• _Task to complete_
Return every line of the material exactly.

• _Entries provided_

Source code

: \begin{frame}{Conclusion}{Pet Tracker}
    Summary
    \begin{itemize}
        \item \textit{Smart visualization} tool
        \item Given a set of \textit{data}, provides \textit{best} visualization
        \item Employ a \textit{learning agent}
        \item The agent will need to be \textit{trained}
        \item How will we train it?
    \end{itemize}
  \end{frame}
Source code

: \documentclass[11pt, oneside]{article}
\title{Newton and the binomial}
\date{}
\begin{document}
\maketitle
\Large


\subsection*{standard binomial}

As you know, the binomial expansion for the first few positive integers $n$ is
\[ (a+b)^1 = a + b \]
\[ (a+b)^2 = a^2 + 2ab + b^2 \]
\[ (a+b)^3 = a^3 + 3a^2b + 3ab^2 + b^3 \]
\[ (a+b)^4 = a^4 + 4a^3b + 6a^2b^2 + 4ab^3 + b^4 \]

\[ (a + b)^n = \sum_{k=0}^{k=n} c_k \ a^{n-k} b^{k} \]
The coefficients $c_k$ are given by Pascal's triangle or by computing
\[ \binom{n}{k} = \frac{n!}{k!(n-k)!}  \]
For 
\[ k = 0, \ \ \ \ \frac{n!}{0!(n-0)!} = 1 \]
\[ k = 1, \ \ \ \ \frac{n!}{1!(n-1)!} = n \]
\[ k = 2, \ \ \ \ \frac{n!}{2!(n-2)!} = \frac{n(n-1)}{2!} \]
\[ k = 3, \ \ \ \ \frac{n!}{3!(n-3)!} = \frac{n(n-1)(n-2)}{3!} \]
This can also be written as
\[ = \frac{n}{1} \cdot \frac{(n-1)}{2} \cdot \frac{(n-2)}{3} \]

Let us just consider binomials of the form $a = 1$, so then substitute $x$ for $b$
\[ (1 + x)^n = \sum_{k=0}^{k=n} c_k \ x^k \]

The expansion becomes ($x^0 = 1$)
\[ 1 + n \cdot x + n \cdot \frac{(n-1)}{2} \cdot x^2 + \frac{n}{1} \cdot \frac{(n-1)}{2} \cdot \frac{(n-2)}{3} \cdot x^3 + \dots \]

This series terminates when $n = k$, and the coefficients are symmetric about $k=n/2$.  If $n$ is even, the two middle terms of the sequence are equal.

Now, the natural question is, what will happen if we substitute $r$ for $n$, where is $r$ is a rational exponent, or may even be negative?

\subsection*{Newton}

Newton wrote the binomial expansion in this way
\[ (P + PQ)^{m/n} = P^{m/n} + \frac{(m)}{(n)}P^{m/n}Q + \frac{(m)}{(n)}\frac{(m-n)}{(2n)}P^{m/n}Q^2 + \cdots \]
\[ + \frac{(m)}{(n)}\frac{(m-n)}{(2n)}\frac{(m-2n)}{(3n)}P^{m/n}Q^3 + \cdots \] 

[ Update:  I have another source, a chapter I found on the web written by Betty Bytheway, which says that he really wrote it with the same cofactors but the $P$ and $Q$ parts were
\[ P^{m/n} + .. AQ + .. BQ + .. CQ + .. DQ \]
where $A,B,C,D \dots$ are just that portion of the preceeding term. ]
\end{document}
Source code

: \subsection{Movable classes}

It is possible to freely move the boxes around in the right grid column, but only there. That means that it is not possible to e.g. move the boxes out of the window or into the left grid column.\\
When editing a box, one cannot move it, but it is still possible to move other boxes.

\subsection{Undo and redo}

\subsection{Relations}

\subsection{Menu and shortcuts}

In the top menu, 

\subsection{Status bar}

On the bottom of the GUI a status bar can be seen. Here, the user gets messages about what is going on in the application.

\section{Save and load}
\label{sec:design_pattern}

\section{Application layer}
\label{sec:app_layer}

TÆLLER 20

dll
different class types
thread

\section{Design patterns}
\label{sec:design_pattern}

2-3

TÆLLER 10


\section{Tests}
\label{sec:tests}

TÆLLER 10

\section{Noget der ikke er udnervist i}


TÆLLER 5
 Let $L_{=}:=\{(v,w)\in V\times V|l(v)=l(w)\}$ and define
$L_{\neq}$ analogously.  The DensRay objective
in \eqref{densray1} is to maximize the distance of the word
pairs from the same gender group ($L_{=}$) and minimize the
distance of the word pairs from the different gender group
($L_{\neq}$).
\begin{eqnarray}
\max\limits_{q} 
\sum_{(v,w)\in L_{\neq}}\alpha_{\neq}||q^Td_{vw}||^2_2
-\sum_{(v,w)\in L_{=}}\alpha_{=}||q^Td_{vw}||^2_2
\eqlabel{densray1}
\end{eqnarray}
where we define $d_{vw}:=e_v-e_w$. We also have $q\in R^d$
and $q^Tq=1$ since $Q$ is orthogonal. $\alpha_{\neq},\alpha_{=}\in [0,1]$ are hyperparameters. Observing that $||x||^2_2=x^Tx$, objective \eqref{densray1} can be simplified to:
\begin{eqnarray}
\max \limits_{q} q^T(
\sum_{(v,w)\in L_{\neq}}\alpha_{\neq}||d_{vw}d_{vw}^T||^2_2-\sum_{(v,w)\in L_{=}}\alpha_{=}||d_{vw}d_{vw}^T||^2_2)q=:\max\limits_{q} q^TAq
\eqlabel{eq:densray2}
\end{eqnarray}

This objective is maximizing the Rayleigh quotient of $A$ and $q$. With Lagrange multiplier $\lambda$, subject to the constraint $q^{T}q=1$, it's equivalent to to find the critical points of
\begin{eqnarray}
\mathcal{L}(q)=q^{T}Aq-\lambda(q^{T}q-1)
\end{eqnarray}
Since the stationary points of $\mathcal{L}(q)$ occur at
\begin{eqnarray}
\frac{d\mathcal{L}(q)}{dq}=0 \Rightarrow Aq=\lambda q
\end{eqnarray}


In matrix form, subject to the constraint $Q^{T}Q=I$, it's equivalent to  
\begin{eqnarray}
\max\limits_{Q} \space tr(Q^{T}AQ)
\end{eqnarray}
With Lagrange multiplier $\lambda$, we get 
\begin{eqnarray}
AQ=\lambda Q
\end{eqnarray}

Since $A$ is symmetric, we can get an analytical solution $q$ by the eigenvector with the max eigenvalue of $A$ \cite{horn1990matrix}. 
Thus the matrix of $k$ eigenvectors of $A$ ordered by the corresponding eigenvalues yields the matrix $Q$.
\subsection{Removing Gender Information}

• _Written reply_
Source code

: \begin{frame}{Conclusion}{Pet Tracker}
    Summary
    \begin{itemize}
        \item \textit{Smart visualization} tool
        \item Given a set of \textit{data}, provides \textit{best} visualization
        \item Employ a \textit{learning agent}
        \item The agent will need to be \textit{trained}
        \item How will we train it?
    \end{itemize}
  \end{frame}
Source code

: \documentclass[11pt, oneside]{article}
\title{Newton and the binomial}
\date{}
\begin{document}
\maketitle
\Large


\subsection*{standard binomial}

As you know, the binomial expansion for the first few positive integers $n$ is
\[ (a+b)^1 = a + b \]
\[ (a+b)^2 = a^2 + 2ab + b^2 \]
\[ (a+b)^3 = a^3 + 3a^2b + 3ab^2 + b^3 \]
\[ (a+b)^4 = a^4 + 4a^3b + 6a^2b^2 + 4ab^3 + b^4 \]

\[ (a + b)^n = \sum_{k=0}^{k=n} c_k \ a^{n-k} b^{k} \]
The coefficients $c_k$ are given by Pascal's triangle or by computing
\[ \binom{n}{k} = \frac{n!}{k!(n-k)!}  \]
For 
\[ k = 0, \ \ \ \ \frac{n!}{0!(n-0)!} = 1 \]
\[ k = 1, \ \ \ \ \frac{n!}{1!(n-1)!} = n \]
\[ k = 2, \ \ \ \ \frac{n!}{2!(n-2)!} = \frac{n(n-1)}{2!} \]
\[ k = 3, \ \ \ \ \frac{n!}{3!(n-3)!} = \frac{n(n-1)(n-2)}{3!} \]
This can also be written as
\[ = \frac{n}{1} \cdot \frac{(n-1)}{2} \cdot \frac{(n-2)}{3} \]

Let us just consider binomials of the form $a = 1$, so then substitute $x$ for $b$
\[ (1 + x)^n = \sum_{k=0}^{k=n} c_k \ x^k \]

The expansion becomes ($x^0 = 1$)
\[ 1 + n \cdot x + n \cdot \frac{(n-1)}{2} \cdot x^2 + \frac{n}{1} \cdot \frac{(n-1)}{2} \cdot \frac{(n-2)}{3} \cdot x^3 + \dots \]

This series terminates when $n = k$, and the coefficients are symmetric about $k=n/2$.  If $n$ is even, the two middle terms of the sequence are equal.

Now, the natural question is, what will happen if we substitute $r$ for $n$, where is $r$ is a rational exponent, or may even be negative?

\subsection*{Newton}

Newton wrote the binomial expansion in this way
\[ (P + PQ)^{m/n} = P^{m/n} + \frac{(m)}{(n)}P^{m/n}Q + \frac{(m)}{(n)}\frac{(m-n)}{(2n)}P^{m/n}Q^2 + \cdots \]
\[ + \frac{(m)}{(n)}\frac{(m-n)}{(2n)}\frac{(m-2n)}{(3n)}P^{m/n}Q^3 + \cdots \] 

[ Update:  I have another source, a chapter I found on the web written by Betty Bytheway, which says that he really wrote it with the same cofactors but the $P$ and $Q$ parts were
\[ P^{m/n} + .. AQ + .. BQ + .. CQ + .. DQ \]
where $A,B,C,D \dots$ are just that portion of the preceeding term. ]
\end{document}
Source code

: \subsection{Movable classes}

It is possible to freely move the boxes around in the right grid column, but only there. That means that it is not possible to e.g. move the boxes out of the window or into the left grid column.\\
When editing a box, one cannot move it, but it is still possible to move other boxes.

\subsection{Undo and redo}

\subsection{Relations}

\subsection{Menu and shortcuts}

In the top menu, 

\subsection{Status bar}

On the bottom of the GUI a status bar can be seen. Here, the user gets messages about what is going on in the application.

\section{Save and load}
\label{sec:design_pattern}

\section{Application layer}
\label{sec:app_layer}

TÆLLER 20

dll
different class types
thread

\section{Design patterns}
\label{sec:design_pattern}

2-3

TÆLLER 10


\section{Tests}
\label{sec:tests}

TÆLLER 10

\section{Noget der ikke er udnervist i}


TÆLLER 5
 Let $L_{=}:=\{(v,w)\in V\times V|l(v)=l(w)\}$ and define
$L_{\neq}$ analogously.  The DensRay objective
in \eqref{densray1} is to maximize the distance of the word
pairs from the same gender group ($L_{=}$) and minimize the
distance of the word pairs from the different gender group
($L_{\neq}$).
\begin{eqnarray}
\max\limits_{q} 
\sum_{(v,w)\in L_{\neq}}\alpha_{\neq}||q^Td_{vw}||^2_2
-\sum_{(v,w)\in L_{=}}\alpha_{=}||q^Td_{vw}||^2_2
\eqlabel{densray1}
\end{eqnarray}
where we define $d_{vw}:=e_v-e_w$. We also have $q\in R^d$
and $q^Tq=1$ since $Q$ is orthogonal. $\alpha_{\neq},\alpha_{=}\in [0,1]$ are hyperparameters. Observing that $||x||^2_2=x^Tx$, objective \eqref{densray1} can be simplified to:
\begin{eqnarray}
\max \limits_{q} q^T(
\sum_{(v,w)\in L_{\neq}}\alpha_{\neq}||d_{vw}d_{vw}^T||^2_2-\sum_{(v,w)\in L_{=}}\alpha_{=}||d_{vw}d_{vw}^T||^2_2)q=:\max\limits_{q} q^TAq
\eqlabel{eq:densray2}
\end{eqnarray}

This objective is maximizing the Rayleigh quotient of $A$ and $q$. With Lagrange multiplier $\lambda$, subject to the constraint $q^{T}q=1$, it's equivalent to to find the critical points of
\begin{eqnarray}
\mathcal{L}(q)=q^{T}Aq-\lambda(q^{T}q-1)
\end{eqnarray}
Since the stationary points of $\mathcal{L}(q)$ occur at
\begin{eqnarray}
\frac{d\mathcal{L}(q)}{dq}=0 \Rightarrow Aq=\lambda q
\end{eqnarray}


In matrix form, subject to the constraint $Q^{T}Q=I$, it's equivalent to  
\begin{eqnarray}
\max\limits_{Q} \space tr(Q^{T}AQ)
\end{eqnarray}
With Lagrange multiplier $\lambda$, we get 
\begin{eqnarray}
AQ=\lambda Q
\end{eqnarray}

Since $A$ is symmetric, we can get an analytical solution $q$ by the eigenvector with the max eigenvalue of $A$ \cite{horn1990matrix}. 
Thus the matrix of $k$ eigenvectors of $A$ ordered by the corresponding eigenvalues yields the matrix $Q$.
\subsection{Removing Gender Information}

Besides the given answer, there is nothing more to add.